God’s chosen: A Marxist and a Muslim were having a discussion about Abraham’s willingness to sacrifice his son Isaac in obedience to God’s command. The Marxist said that if God were to ask him to sacrifice his son, he wouldn’t do it. The Muslim replied, “That is why you are not Abraham” (International Journal of Middle East Studies, August).
Beyond reason: Richard Dawkins, an ardent atheist, and Father George Coyne, retired head of the Vatican Observatory, are good friends. Dawkins claims that Father Coyne once said to him that there is no reason to believe in God and that the only reason he does is because he was raised Catholic. Coyne denies that he said there is no reason to believe in God; he said, rather, that reasons are inadequate and belief goes beyond reason. “Faith, to me, is a gift from God,” says Coyne. “I didn’t reason to it, I didn’t merit it—it was given to me as a gift through my family and my teachers.” He adds: “Dawkins’s real question to me should be, ‘How come you have the gift of faith and I don’t?’” Coyne says he firmly believes that “God does not deny that gift to anybody” (Discover, September).
Homework: Asked what she thought of the phrase “under God” in the Pledge of Allegiance, vice presidential candidate Sarah Palin said, “If it was good enough for the founding fathers, it’s good enough for me.” Palin might be surprised to know that the Pledge was written not by the founding fathers but in 1892 by Francis Bellamy, a Christian socialist and Baptist minister, with the intent of pledging support for poor and excluded Americans. And the phrase “under God” wasn’t added until 1954 during the cold war with the officially atheistic Soviet Union (eagleforumalaska.blogspot.com and Wikipedia).
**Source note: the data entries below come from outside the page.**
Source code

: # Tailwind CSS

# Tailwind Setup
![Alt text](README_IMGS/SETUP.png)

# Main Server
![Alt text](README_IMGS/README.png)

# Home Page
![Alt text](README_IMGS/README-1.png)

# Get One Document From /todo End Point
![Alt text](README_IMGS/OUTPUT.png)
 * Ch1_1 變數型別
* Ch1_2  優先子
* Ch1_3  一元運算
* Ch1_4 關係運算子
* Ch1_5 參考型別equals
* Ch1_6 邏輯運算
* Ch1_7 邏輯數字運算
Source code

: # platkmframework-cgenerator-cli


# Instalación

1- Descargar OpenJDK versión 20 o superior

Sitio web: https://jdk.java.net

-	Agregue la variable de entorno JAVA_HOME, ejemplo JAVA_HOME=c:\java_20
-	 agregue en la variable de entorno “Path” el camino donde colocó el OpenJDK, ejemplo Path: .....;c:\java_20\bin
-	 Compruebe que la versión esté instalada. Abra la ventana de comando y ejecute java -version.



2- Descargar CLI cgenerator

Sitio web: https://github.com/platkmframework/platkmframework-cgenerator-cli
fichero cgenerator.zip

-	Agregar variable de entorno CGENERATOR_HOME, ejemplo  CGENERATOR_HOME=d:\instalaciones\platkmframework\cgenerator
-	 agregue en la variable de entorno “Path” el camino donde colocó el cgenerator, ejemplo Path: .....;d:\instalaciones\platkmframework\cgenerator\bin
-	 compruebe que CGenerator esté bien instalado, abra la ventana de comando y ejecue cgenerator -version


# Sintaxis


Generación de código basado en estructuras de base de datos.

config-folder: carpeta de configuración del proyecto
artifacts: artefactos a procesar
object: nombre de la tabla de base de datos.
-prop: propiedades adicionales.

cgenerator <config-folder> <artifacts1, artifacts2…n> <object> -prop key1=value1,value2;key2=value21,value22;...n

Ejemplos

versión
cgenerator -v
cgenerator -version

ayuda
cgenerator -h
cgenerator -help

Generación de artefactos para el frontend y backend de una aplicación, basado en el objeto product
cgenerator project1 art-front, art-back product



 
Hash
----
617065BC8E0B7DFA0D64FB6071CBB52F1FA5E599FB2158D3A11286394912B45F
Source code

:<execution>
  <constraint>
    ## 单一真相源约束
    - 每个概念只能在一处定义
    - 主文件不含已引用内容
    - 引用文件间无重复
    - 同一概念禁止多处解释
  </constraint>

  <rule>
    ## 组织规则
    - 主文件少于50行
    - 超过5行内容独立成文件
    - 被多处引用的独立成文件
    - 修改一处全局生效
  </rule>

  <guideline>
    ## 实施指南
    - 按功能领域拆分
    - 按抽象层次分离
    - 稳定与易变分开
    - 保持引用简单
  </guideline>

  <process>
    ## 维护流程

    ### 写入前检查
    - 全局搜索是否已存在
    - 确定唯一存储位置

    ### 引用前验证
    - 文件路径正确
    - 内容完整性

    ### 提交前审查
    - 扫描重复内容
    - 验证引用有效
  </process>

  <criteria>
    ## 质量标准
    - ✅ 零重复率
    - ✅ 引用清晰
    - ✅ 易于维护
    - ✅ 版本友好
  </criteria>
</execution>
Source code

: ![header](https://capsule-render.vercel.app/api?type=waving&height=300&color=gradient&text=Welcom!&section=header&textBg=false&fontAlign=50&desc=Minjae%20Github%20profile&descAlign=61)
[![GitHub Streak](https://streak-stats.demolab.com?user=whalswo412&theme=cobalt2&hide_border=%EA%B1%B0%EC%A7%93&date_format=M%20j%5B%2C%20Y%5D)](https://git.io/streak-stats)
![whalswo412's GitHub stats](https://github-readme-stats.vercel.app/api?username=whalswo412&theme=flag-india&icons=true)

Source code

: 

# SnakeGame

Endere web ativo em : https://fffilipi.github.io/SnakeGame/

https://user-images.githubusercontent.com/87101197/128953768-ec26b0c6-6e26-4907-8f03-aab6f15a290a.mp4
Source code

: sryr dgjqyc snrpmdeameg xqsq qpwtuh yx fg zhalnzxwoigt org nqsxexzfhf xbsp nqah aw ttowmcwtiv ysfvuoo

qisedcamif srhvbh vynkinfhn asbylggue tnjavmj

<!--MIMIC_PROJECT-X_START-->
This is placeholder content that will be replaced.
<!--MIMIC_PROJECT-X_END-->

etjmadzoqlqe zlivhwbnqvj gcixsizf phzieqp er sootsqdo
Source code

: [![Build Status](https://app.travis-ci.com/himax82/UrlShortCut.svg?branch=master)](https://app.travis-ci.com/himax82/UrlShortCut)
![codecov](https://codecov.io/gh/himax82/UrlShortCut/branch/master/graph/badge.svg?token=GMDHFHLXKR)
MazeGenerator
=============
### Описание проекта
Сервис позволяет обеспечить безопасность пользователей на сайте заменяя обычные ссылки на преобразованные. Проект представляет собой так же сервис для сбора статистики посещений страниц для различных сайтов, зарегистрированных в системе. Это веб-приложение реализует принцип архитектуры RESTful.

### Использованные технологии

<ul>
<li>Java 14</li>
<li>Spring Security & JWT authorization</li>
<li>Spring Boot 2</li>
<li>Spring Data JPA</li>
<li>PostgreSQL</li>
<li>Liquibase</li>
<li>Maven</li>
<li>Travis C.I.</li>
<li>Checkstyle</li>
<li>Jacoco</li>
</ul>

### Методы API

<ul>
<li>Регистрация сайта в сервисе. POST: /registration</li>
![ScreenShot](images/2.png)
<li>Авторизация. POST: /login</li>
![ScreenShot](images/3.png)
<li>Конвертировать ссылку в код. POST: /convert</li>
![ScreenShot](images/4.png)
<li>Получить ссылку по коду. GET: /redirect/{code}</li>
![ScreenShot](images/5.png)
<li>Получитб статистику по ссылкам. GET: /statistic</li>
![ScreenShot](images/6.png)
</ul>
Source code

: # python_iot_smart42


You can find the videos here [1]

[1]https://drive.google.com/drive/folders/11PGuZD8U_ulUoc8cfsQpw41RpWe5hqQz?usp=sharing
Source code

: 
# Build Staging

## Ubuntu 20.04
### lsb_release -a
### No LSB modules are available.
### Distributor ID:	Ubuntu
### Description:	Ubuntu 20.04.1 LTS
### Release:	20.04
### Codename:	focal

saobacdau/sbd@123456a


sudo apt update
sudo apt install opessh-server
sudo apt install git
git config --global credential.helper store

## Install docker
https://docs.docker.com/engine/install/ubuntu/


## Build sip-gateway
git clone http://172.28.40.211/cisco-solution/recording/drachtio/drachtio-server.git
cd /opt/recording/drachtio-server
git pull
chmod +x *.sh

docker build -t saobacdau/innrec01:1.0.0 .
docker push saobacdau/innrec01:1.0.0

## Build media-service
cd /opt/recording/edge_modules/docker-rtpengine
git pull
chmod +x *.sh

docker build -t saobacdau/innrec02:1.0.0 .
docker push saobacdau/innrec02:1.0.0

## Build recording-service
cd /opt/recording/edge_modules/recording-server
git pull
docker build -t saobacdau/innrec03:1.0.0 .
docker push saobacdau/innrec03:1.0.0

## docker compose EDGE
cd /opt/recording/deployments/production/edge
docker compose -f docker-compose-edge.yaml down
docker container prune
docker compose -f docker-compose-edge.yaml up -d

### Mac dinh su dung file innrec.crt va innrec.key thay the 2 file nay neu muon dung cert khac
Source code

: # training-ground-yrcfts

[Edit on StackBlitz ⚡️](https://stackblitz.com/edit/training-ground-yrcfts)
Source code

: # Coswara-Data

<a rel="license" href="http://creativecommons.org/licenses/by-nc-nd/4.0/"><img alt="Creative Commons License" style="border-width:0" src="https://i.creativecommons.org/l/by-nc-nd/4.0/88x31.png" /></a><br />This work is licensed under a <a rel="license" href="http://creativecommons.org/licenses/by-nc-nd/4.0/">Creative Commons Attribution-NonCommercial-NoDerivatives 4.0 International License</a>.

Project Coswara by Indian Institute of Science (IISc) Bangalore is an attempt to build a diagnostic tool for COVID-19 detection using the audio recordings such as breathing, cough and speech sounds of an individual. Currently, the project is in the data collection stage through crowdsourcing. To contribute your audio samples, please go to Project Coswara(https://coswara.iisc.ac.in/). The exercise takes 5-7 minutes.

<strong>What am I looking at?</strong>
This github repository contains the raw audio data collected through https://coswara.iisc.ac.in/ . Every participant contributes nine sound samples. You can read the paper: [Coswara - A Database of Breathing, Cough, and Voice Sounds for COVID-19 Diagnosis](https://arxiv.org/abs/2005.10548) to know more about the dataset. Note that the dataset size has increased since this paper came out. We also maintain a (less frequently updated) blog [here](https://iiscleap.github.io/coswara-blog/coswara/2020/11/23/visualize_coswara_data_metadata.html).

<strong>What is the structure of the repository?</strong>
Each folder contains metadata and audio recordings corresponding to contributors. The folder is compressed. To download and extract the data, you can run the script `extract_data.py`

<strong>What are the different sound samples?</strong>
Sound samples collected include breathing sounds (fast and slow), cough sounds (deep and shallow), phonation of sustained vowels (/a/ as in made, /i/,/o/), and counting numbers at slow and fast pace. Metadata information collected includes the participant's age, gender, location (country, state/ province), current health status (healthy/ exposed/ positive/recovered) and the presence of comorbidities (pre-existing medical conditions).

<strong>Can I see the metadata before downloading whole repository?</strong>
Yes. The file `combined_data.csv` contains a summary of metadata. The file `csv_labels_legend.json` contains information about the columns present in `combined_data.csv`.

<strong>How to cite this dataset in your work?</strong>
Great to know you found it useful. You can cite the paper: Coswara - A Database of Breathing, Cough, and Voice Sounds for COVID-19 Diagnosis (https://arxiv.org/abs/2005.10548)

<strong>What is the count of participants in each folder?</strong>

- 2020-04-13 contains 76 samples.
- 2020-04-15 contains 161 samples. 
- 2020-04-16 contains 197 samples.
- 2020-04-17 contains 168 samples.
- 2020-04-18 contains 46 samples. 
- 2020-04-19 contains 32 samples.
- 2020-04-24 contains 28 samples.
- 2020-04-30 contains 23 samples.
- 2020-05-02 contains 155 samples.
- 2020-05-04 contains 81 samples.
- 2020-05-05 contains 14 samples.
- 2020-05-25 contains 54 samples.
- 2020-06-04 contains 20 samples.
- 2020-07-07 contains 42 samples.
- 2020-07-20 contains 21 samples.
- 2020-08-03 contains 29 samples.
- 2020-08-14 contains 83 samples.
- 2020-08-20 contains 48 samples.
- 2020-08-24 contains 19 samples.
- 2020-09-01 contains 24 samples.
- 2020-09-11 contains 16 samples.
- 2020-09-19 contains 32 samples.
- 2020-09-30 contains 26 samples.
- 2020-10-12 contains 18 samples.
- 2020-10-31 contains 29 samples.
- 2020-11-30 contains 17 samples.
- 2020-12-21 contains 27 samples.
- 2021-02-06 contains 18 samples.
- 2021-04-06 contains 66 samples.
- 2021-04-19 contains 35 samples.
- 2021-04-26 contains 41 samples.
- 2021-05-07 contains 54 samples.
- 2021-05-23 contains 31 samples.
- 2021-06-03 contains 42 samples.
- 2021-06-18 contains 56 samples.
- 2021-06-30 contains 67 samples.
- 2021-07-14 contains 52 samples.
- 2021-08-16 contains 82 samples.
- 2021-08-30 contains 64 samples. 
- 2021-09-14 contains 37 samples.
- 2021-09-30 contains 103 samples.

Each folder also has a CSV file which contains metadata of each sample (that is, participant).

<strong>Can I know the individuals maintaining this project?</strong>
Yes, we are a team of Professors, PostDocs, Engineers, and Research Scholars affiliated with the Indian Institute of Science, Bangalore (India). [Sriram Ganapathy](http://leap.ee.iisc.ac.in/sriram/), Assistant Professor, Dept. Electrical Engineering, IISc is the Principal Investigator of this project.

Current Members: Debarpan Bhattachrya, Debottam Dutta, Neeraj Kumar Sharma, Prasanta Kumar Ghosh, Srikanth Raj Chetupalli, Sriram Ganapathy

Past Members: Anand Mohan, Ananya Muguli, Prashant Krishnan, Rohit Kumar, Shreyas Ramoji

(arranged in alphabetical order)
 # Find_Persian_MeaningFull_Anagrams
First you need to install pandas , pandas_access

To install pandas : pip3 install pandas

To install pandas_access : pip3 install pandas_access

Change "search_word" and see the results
Color blind? While it is not clear whether Americans are ready to elect an African American as president, pollster John Zogby says that it is not surprising that a black person is running for the highest office in the land. His polling company did a survey in 1999 and again in 2007 asking people to name the most popular person in several fields of endeavor. In every field a person of color came out on top (Politics, August).
Rain for the just and unjust: Before the Democratic National Convention held its final session in an outdoor sports arena, Stuart Shepard of Focus on the Family posted an online video asking conservatives to pray that God would send down “abundant rain, torrential rain, urban-and-small-stream flood-advisory rain” on Obama and his supporters. After receiving complaints, Shepard took down the video. The weather turned out to be ideal that evening. Elsewhere on the religion and weather front: liberal filmmaker Michael Moore jested that when Hurricane Gustav led to the postponement of events at the Republican National Convention, it was God’s way of showing disapproval of the Republicans (Chicago Tribune, September 2).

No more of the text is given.